EXERCISE DESCRIPTION
Pull every line containing "Arquivo" out of the material below.

PROVIDED RECORDS
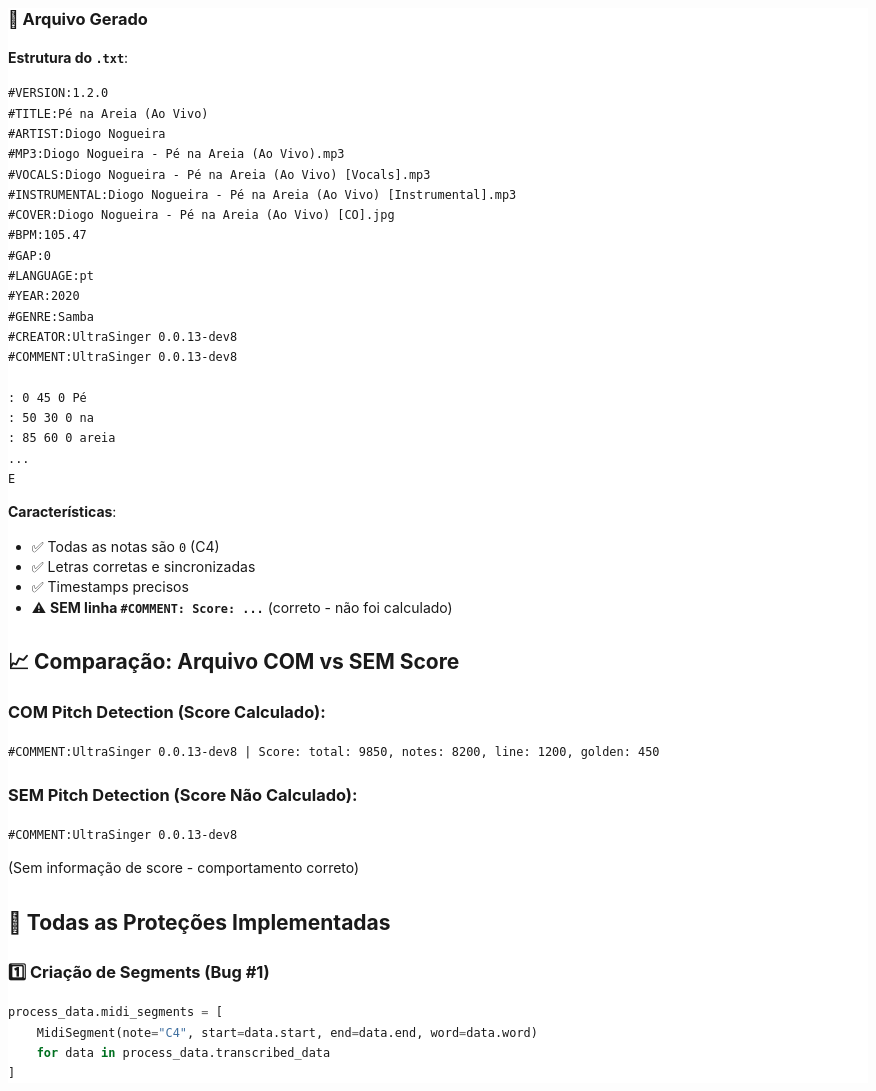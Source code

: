 ### 📄 Arquivo Gerado

**Estrutura do `.txt`**:
```
#VERSION:1.2.0
#TITLE:Pé na Areia (Ao Vivo)
#ARTIST:Diogo Nogueira
#MP3:Diogo Nogueira - Pé na Areia (Ao Vivo).mp3
#VOCALS:Diogo Nogueira - Pé na Areia (Ao Vivo) [Vocals].mp3
#INSTRUMENTAL:Diogo Nogueira - Pé na Areia (Ao Vivo) [Instrumental].mp3
#COVER:Diogo Nogueira - Pé na Areia (Ao Vivo) [CO].jpg
#BPM:105.47
#GAP:0
#LANGUAGE:pt
#YEAR:2020
#GENRE:Samba
#CREATOR:UltraSinger 0.0.13-dev8
#COMMENT:UltraSinger 0.0.13-dev8

: 0 45 0 Pé
: 50 30 0 na
: 85 60 0 areia
...
E
```

**Características**:
- ✅ Todas as notas são `0` (C4)
- ✅ Letras corretas e sincronizadas
- ✅ Timestamps precisos
- ⚠️ **SEM linha `#COMMENT: Score: ...`** (correto - não foi calculado)

## 📈 Comparação: Arquivo COM vs SEM Score

### COM Pitch Detection (Score Calculado):
```
#COMMENT:UltraSinger 0.0.13-dev8 | Score: total: 9850, notes: 8200, line: 1200, golden: 450
```

### SEM Pitch Detection (Score Não Calculado):
```
#COMMENT:UltraSinger 0.0.13-dev8
```
(Sem informação de score - comportamento correto)

## 🎯 Todas as Proteções Implementadas

### 1️⃣ Criação de Segments (Bug #1)
```python
process_data.midi_segments = [
    MidiSegment(note="C4", start=data.start, end=data.end, word=data.word)
    for data in process_data.transcribed_data
]
```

ANSWER AREA
: ### 📄 Arquivo Gerado
## 📈 Comparação: Arquivo COM vs SEM Score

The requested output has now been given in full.